> Excerpted data
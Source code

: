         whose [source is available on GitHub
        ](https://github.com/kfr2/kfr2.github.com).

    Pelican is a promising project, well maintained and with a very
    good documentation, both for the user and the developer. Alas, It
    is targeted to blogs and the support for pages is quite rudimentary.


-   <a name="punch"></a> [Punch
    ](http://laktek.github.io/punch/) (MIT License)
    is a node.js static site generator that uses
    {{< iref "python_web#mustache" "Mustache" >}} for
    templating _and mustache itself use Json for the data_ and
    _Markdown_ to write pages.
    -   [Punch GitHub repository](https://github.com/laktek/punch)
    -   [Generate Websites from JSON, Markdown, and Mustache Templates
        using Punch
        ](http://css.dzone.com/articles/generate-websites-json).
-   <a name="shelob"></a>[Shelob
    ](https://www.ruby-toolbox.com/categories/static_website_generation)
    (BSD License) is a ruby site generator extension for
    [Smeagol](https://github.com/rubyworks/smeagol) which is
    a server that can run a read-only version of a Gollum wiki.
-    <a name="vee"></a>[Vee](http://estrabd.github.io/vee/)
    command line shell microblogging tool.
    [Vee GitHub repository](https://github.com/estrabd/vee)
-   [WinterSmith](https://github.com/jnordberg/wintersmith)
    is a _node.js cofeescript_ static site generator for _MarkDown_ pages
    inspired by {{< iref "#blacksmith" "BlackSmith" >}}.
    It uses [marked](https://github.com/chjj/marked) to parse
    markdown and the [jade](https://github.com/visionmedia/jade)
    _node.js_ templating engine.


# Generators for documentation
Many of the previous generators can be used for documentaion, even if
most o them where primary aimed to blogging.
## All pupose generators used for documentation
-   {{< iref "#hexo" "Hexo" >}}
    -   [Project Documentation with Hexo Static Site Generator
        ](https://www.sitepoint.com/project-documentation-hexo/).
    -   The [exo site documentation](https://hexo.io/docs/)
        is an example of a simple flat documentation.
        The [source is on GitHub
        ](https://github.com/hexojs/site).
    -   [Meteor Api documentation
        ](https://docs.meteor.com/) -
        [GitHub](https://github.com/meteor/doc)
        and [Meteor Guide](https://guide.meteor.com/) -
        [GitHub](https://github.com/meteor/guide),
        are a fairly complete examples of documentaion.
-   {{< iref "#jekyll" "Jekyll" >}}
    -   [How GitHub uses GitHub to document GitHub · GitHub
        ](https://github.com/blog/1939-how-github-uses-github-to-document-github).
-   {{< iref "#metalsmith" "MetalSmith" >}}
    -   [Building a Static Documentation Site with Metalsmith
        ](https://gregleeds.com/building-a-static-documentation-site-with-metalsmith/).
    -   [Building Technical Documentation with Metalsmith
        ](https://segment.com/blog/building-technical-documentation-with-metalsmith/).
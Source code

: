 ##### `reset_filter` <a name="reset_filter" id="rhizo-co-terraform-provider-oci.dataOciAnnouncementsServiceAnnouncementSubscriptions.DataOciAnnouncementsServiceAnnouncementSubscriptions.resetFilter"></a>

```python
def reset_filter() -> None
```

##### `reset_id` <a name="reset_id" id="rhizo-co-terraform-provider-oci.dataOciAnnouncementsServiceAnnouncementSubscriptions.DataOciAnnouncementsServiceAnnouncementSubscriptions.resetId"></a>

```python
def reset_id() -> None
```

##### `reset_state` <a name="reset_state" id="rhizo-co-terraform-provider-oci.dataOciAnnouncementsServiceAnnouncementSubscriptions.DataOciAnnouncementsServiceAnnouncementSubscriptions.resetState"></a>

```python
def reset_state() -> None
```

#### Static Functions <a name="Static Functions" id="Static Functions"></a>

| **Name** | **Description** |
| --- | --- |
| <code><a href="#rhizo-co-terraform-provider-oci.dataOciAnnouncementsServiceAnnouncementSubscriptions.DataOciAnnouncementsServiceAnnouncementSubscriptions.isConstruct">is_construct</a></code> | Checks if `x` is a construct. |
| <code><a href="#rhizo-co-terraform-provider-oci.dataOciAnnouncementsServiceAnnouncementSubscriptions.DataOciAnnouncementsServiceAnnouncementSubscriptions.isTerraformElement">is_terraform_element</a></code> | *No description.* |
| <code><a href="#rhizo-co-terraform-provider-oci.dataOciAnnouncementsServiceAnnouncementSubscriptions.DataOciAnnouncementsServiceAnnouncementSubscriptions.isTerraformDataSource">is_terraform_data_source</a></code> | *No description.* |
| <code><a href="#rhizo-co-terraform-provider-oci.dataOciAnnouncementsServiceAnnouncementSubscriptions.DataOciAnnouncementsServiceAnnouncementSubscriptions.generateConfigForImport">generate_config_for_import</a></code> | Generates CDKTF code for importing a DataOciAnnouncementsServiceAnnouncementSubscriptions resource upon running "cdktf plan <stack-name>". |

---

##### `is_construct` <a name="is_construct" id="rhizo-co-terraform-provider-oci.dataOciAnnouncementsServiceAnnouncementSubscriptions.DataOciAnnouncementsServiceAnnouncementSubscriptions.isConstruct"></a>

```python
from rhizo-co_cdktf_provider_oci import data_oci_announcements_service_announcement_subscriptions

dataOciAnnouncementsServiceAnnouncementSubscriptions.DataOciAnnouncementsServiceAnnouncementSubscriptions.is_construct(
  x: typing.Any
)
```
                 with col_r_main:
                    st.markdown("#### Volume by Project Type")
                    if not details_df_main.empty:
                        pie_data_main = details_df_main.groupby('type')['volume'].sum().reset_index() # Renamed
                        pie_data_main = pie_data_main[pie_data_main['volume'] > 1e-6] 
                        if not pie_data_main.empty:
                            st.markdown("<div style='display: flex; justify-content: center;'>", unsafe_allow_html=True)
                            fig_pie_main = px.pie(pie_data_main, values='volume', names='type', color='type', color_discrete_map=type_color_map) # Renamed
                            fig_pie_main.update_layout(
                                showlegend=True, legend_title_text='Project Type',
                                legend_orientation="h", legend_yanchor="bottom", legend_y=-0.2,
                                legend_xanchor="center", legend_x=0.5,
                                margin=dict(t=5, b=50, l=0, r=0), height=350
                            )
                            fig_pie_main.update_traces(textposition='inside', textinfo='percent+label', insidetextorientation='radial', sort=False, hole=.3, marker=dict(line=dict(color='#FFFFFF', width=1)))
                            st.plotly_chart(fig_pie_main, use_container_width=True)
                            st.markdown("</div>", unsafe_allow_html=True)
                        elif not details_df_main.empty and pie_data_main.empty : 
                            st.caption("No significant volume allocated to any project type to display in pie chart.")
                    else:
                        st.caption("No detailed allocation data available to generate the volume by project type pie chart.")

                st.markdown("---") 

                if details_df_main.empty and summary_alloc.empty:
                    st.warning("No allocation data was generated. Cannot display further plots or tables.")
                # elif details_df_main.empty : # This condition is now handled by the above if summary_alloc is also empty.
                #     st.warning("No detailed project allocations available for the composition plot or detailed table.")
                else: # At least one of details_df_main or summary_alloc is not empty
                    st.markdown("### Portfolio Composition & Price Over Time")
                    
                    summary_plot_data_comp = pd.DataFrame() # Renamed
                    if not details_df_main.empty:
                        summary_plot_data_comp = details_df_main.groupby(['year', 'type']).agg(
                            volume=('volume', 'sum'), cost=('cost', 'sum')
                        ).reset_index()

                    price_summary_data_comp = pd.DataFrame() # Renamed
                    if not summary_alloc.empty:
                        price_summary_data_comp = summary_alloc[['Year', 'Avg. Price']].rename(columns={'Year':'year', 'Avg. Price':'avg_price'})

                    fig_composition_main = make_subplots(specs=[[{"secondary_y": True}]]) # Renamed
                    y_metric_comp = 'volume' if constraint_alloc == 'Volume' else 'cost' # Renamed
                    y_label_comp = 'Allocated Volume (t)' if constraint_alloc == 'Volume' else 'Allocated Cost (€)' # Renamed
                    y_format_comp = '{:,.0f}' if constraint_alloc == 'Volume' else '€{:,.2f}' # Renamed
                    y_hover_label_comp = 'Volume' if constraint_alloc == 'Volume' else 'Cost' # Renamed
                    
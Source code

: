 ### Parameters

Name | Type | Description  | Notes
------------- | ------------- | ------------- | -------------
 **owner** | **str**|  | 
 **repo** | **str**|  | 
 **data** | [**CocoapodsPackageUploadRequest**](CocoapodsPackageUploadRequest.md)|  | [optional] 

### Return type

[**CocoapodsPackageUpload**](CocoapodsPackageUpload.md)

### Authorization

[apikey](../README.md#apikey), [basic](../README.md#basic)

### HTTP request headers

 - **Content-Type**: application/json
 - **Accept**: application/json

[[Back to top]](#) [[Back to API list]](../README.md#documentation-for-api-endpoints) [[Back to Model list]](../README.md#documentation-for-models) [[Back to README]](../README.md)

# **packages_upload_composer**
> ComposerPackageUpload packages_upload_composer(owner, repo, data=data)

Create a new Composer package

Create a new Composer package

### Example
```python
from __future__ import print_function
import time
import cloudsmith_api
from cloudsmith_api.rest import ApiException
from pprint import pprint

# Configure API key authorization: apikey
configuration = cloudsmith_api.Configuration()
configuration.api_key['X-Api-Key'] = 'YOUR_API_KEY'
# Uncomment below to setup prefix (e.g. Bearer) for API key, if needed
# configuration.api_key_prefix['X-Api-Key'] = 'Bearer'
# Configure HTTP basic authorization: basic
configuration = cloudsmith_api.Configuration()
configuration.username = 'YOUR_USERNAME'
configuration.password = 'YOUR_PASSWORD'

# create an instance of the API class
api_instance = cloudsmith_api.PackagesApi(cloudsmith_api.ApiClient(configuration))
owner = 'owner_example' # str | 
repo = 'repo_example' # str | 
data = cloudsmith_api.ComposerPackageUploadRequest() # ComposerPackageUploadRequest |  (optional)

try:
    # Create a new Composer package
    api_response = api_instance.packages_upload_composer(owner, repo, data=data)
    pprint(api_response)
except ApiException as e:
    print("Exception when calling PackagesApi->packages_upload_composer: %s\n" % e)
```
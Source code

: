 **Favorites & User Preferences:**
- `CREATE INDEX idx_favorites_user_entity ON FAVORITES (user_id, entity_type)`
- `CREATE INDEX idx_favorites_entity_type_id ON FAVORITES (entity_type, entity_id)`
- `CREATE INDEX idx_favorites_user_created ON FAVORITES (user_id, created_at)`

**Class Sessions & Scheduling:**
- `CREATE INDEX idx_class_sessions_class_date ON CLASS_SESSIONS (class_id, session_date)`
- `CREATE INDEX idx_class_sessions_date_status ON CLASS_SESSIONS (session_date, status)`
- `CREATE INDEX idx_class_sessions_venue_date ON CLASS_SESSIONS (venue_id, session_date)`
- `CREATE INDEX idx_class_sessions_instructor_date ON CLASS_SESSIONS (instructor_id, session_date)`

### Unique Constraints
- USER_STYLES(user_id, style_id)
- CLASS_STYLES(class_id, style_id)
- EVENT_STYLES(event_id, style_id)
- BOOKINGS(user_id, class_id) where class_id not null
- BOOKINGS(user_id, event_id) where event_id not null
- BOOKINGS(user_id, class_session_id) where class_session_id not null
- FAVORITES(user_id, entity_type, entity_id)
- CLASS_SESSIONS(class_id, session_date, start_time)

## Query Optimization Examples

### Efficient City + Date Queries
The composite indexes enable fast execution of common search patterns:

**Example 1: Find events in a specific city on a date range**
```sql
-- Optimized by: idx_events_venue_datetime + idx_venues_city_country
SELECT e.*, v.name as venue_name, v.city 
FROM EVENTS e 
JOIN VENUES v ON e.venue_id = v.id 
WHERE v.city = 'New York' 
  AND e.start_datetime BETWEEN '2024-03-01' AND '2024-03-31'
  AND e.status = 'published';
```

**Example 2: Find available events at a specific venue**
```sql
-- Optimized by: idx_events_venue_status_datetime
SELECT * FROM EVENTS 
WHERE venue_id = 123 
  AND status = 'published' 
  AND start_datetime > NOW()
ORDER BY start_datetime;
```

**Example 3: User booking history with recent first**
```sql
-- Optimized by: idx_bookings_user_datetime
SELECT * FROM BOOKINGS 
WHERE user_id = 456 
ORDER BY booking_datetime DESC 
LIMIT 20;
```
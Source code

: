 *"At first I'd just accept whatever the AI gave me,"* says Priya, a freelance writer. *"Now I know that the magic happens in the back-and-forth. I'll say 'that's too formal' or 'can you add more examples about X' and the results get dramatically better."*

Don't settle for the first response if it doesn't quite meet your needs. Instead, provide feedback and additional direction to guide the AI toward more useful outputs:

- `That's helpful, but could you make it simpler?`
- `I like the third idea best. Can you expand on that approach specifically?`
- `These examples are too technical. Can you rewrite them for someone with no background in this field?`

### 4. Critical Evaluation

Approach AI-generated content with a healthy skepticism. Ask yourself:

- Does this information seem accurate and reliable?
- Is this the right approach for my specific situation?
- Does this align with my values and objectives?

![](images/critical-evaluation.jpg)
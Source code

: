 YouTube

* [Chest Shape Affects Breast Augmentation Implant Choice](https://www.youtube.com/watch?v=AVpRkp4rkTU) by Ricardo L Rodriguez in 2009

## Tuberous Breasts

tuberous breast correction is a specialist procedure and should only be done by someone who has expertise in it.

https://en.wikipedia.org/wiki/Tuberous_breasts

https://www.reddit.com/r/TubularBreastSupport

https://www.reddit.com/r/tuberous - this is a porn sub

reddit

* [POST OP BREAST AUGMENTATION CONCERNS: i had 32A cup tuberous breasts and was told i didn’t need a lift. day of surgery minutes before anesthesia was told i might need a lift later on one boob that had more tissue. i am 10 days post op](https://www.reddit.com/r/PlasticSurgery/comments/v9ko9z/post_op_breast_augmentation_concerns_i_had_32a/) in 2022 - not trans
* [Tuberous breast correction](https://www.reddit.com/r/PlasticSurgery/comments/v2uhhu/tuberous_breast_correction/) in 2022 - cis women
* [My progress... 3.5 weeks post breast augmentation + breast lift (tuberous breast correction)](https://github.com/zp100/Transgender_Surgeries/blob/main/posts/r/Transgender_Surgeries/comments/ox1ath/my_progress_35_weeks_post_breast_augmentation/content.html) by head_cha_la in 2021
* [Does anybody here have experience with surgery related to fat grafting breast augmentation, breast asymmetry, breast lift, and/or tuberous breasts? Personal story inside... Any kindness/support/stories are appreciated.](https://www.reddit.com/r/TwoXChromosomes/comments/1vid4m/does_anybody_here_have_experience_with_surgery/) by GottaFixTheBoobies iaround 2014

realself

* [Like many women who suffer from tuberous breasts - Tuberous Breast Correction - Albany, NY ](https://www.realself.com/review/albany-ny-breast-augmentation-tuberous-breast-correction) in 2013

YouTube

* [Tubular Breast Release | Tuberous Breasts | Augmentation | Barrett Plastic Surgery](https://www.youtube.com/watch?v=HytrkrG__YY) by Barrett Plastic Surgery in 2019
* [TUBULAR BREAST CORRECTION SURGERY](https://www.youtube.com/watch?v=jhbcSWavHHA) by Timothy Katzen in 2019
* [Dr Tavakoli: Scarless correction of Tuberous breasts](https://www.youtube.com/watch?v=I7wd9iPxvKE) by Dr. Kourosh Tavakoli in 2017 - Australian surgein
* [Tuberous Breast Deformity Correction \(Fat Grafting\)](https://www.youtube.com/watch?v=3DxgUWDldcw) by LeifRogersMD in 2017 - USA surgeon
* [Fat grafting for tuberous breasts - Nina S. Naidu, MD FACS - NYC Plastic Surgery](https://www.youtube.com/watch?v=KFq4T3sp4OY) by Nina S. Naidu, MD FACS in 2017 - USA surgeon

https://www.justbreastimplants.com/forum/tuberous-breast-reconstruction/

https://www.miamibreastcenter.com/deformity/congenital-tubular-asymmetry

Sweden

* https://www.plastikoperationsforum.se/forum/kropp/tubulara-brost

> Directions
The answer is the lines above between the line holding "Sessions & Scheduling:**" and the line holding "first I'd just", inclusive, each written out exactly, and no others.

> Result
**Class Sessions & Scheduling:**
- `CREATE INDEX idx_class_sessions_class_date ON CLASS_SESSIONS (class_id, session_date)`
- `CREATE INDEX idx_class_sessions_date_status ON CLASS_SESSIONS (session_date, status)`
- `CREATE INDEX idx_class_sessions_venue_date ON CLASS_SESSIONS (venue_id, session_date)`
- `CREATE INDEX idx_class_sessions_instructor_date ON CLASS_SESSIONS (instructor_id, session_date)`

### Unique Constraints
- USER_STYLES(user_id, style_id)
- CLASS_STYLES(class_id, style_id)
- EVENT_STYLES(event_id, style_id)
- BOOKINGS(user_id, class_id) where class_id not null
- BOOKINGS(user_id, event_id) where event_id not null
- BOOKINGS(user_id, class_session_id) where class_session_id not null
- FAVORITES(user_id, entity_type, entity_id)
- CLASS_SESSIONS(class_id, session_date, start_time)

## Query Optimization Examples

### Efficient City + Date Queries
The composite indexes enable fast execution of common search patterns:

**Example 1: Find events in a specific city on a date range**
```sql
-- Optimized by: idx_events_venue_datetime + idx_venues_city_country
SELECT e.*, v.name as venue_name, v.city 
FROM EVENTS e 
JOIN VENUES v ON e.venue_id = v.id 
WHERE v.city = 'New York' 
  AND e.start_datetime BETWEEN '2024-03-01' AND '2024-03-31'
  AND e.status = 'published';
```

**Example 2: Find available events at a specific venue**
```sql
-- Optimized by: idx_events_venue_status_datetime
SELECT * FROM EVENTS 
WHERE venue_id = 123 
  AND status = 'published' 
  AND start_datetime > NOW()
ORDER BY start_datetime;
```

**Example 3: User booking history with recent first**
```sql
-- Optimized by: idx_bookings_user_datetime
SELECT * FROM BOOKINGS 
WHERE user_id = 456 
ORDER BY booking_datetime DESC 
LIMIT 20;
```
Source code

: *"At first I'd just accept whatever the AI gave me,"* says Priya, a freelance writer. *"Now I know that the magic happens in the back-and-forth. I'll say 'that's too formal' or 'can you add more examples about X' and the results get dramatically better."*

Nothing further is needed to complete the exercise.